MIAMI — He had dodged explosions on the roads to his training ground in Mogadishu. He had become the first Somali to referee a continental final, the first to work an Africa Cup of Nations, the first chosen for a World Cup. He had a valid visa. He had a confirmed seat on a flight from Istanbul. What he did not have, it turned out, was the one thing no FIFA credential could provide: permission from the United States government to land.
Omar Abdulkadir Artan, 34, was turned away at Miami International Airport on Saturday after arriving on a flight from Istanbul. U.S. Customs and Border Protection confirmed Monday that Artan “underwent additional inspection” upon arrival — a process CBP described as routine — and was subsequently “determined to be inadmissible due to vetting concerns.” He was put on a return flight to Turkey.
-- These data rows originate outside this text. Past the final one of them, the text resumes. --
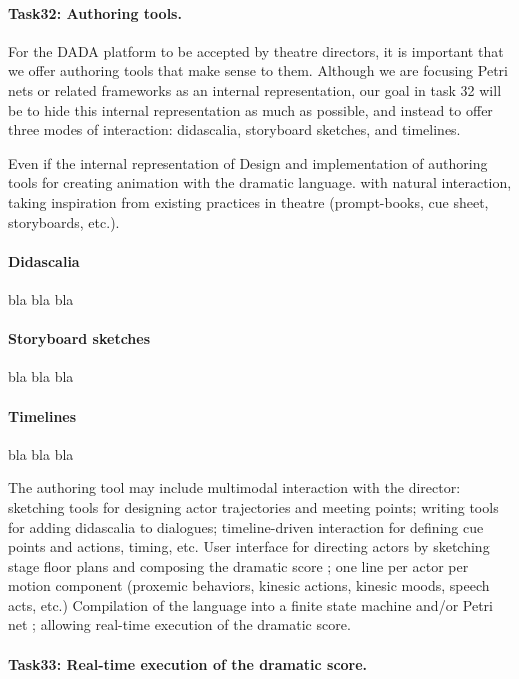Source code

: \paragraph{Task32: Authoring tools.}

For the DADA platform to be accepted by theatre directors, it is important that we offer authoring tools that make sense to them. 
Although we are focusing Petri nets or related frameworks as an internal representation, our goal in task 32 will be to hide this internal representation as much as possible, and instead to offer three modes of interaction: didascalia, storyboard sketches, and timelines.

Even if the internal representation of Design and implementation of authoring tools for creating animation with the dramatic language.
with natural interaction, taking inspiration from existing practices in theatre (prompt-books, cue sheet, storyboards, etc.).

\paragraph{Didascalia} bla bla bla

\paragraph{Storyboard sketches} bla bla bla

\paragraph{Timelines} bla bla bla

The authoring tool may include multimodal interaction with the director: sketching tools for designing actor trajectories
and meeting points; writing tools for adding didascalia to dialogues; timeline-driven interaction for defining cue points
and actions, timing, etc. User interface for directing actors by sketching stage floor plans and composing the dramatic score ; one line per actor per motion component (proxemic behaviors, kinesic actions, kinesic moods, speech acts, etc.) Compilation of the language into a finite state machine and/or Petri net ; allowing real-time execution of the dramatic score.


\paragraph{Task33: Real-time execution of the dramatic score.} 

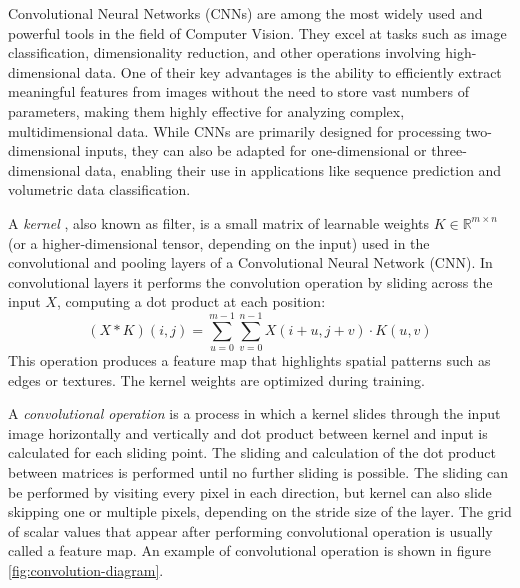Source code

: Convolutional Neural Networks (CNNs) are among the most widely used and powerful tools in the field of Computer Vision. They excel at tasks such as image classification, dimensionality reduction, and other operations involving high-dimensional data. One of their key advantages is the ability to efficiently extract meaningful features from images without the need to store vast numbers of parameters, making them highly effective for analyzing complex, multidimensional data. While CNNs are primarily designed for processing two-dimensional inputs, they can also be adapted for one-dimensional \autocite{8126078} or three-dimensional \autocite{9786658} data, enabling their use in applications like sequence prediction and volumetric data classification.

\begin{definition}
  A \textit{kernel} \autocite{alzubaidi2021review}, also known as filter, is a small matrix of learnable weights $K \in \mathbb{R}^{m \times n}$ (or a higher-dimensional tensor, depending on the input) used in the convolutional and pooling layers of a Convolutional Neural Network (CNN). In convolutional layers it performs the convolution operation by sliding across the input $X$, computing a dot product at each position:
  \[(X * K)(i, j) = \sum_{u=0}^{m-1} \sum_{v=0}^{n-1} X(i+u, j+v) \cdot K(u, v) \]
  This operation produces a feature map that highlights spatial patterns such as edges or textures. The kernel weights are optimized during training.
\end{definition}

\begin{definition}
  A \textit{convolutional operation} \autocite{alzubaidi2021review} is a process in which a kernel slides through the input image horizontally and vertically and dot product between kernel and input is calculated for each sliding point. The sliding and calculation of the dot product between matrices is performed until no further sliding is possible. The sliding can be performed by visiting every pixel in each direction, but kernel can also slide skipping one or multiple pixels, depending on the stride size of the layer. The grid of scalar values that appear after performing convolutional operation is usually called a feature map. An example of convolutional operation is shown in figure \ref{fig:convolution-diagram}.
\end{definition}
FIFA confirmed the same afternoon that Artan would take no part in the 2026 World Cup, which opens on American soil on Thursday.
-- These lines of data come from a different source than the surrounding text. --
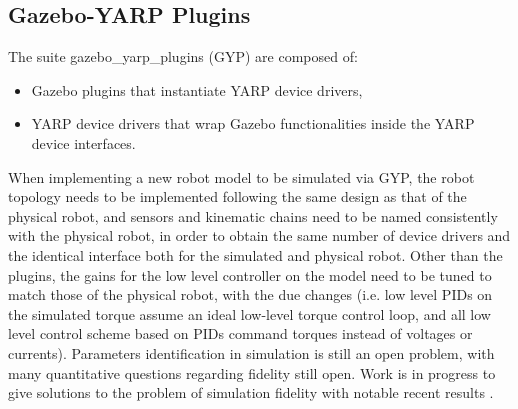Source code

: \subsection{Gazebo-YARP Plugins}
The suite gazebo\_yarp\_plugins (GYP) are composed of:
\begin{itemize}
    \item Gazebo plugins that instantiate YARP device drivers,
    \item YARP device drivers that wrap Gazebo functionalities inside the YARP device interfaces.
\end{itemize}
When implementing a new robot model to be simulated via GYP, the robot topology needs to be implemented following the same design as that of the physical robot, and sensors and kinematic chains need to be named consistently with the physical robot, in order to obtain the same number of device drivers and the identical interface both for the simulated and physical robot. Other than the plugins, the gains for the low level controller on the model need to be tuned to match those of the physical robot, with the due changes (i.e. low level PIDs on the simulated torque assume an ideal low-level torque control loop, and all low level control scheme based on PIDs command torques instead of voltages or currents).
Parameters identification in simulation is still an open problem, with many quantitative questions regarding fidelity still open. Work is in progress to give solutions to the problem of simulation fidelity with notable recent results  \cite{hauser13blem, uchida15}.

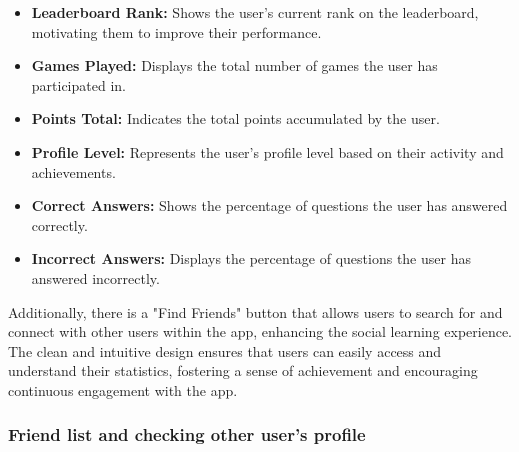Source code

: \begin{itemize}
\item \textbf{Leaderboard Rank:} Shows the user's current rank on the leaderboard, motivating them to improve their performance.
\item \textbf{Games Played:} Displays the total number of games the user has participated in.
\item \textbf{Points Total:} Indicates the total points accumulated by the user.
\item \textbf{Profile Level:} Represents the user's profile level based on their activity and achievements.
\item \textbf{Correct Answers:} Shows the percentage of questions the user has answered correctly.
\item \textbf{Incorrect Answers:} Displays the percentage of questions the user has answered incorrectly.
\end{itemize}

Additionally, there is a "Find Friends" button that allows users to search for and connect with other users within the app, enhancing the social learning experience. The clean and intuitive design ensures that users can easily access and understand their statistics, fostering a sense of achievement and encouraging continuous engagement with the app.

\subsubsection{Friend list and checking other user's profile}

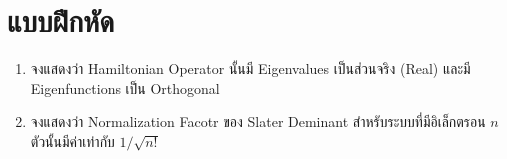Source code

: \section{แบบฝึกหัด}

\begin{enumerate}
    \item จงแสดงว่า Hamiltonian Operator นั้นมี Eigenvalues เป็นส่วนจริง (Real) และมี Eigenfunctions เป็น Orthogonal
    
    \item จงแสดงว่า Normalization Facotr ของ Slater Deminant สำหรับระบบที่มีอิเล็กตรอน $n$ ตัวนั้นมีค่าเท่ากับ $1 / \sqrt{n!}$
\end{enumerate}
No official on either side provided a specific reason. CBP did not name the referee in its statement. FIFA named him only after CBP’s statement left no ambiguity about who the referee was. What remained unspecified — and unanswered as of Tuesday — was the nature of the vetting concern that outweighed a valid visa, FIFA accreditation, and the Confederation of African Football’s own designation of Artan as men’s referee of the year for 2025.
Somalia is among 39 countries subject to the Trump administration’s travel ban. CBP said admissibility decisions are “made on a case-by-case basis using law enforcement, national security, and immigration information available at the time of inspection,” and that World Cup participation confers no special status. The agency’s authority is absolute at the border, and it offered no exception for an accredited match official on his way to officiate the world’s largest sporting event.
The fact that Artan arrived at all, however, signals that he held a valid US visa at the time of boarding in Istanbul. The denial came not at a consulate but at the port of entry, after the travel had already been undertaken — the most disruptive point at which such a determination could be made.

Artan’s case sits inside a broader pattern of World Cup access complications tied to US immigration policy. Iran’s national squad received visas only days before their opening match; fourteen members of the Iranian support staff were denied entry entirely, including administrators the federation described as essential, according to Al Jazeera. An Iraqi player reportedly endured nearly seven hours of questioning at Chicago O’Hare. The referee’s denial is the most categorical: he cannot enter at all, for any purpose, for the duration of a tournament his country has never before been represented in.
Ciise Aden Abshir, a senior adviser to Somalia’s Ministry of Youth and Sports and a former national team captain, told Agence France-Presse that the decision “undermines football’s commitment to fairness, merit, and the spirit of fair play.” The Council on American-Islamic Relations called it an “affront to our values and the law,” with its deputy director, Edward Ahmed Mitchell, telling Al Jazeera there was no justification in denying entry to someone who had already cleared the standard vetting process.
Artan, reached through a statement distributed Monday by Somali officials, was measured. “Despite the circumstances, I am in a positive mood and I am focused on the next challenges in my refereeing career,” Reuters quoted him as saying. He thanked FIFA and the Confederation of African Football for their support and expressed a wish to rejoin his fellow officials “in future competitions.”
FIFA’s posture was institutional: the governing body said it “is not involved in host country immigration processes” and had been informed that Artan’s status “will not be changed at present.” That final phrase — “at present” — was notable for what it implied and withheld. It neither closed the door on reversal nor offered any mechanism by which one might occur.
That passivity has its own context. FIFA awarded President Donald Trump its inaugural peace prize in March. The governing body has deep financial and logistical stakes in the smooth running of a US-hosted World Cup, and it has consistently deferred to American authorities on immigration questions even as those questions multiplied in the weeks before kickoff. The organization has not publicly named a replacement referee for Artan’s assigned matches, and it did not respond to questions about whether another official will be designated to cover his fixtures.
New York City Mayor Zohran Mamdani, whose city will host the World Cup final, rebuked the Trump administration separately on Monday over plans for an ICE surge in the city during the tournament. Writing on social media, Mamdani noted that six members of the US men’s national team are immigrants, and said the administration’s posture was “an attempt to divide us.” His rebuke was not specifically directed at Artan’s case but at the same set of policies that produced it.
What the Artan case makes visible — more sharply than the Iran visa delays or the Iraqi player’s questioning at O’Hare — is a structural problem CBP has shown no sign of examining: a valid visa does not guarantee the holder will be admitted, and neither FIFA accreditation, CAF’s designation as the continent’s best referee, nor an invitation from the host country to officiate its marquee event constitutes grounds to override that uncertainty. The gap between possessing a visa and being permitted to use it is precisely the gap Artan fell into. The US government has not said what would close it.
The World Cup opens Thursday. Artan’s first assigned match, if any was formally designated, will be worked by someone else.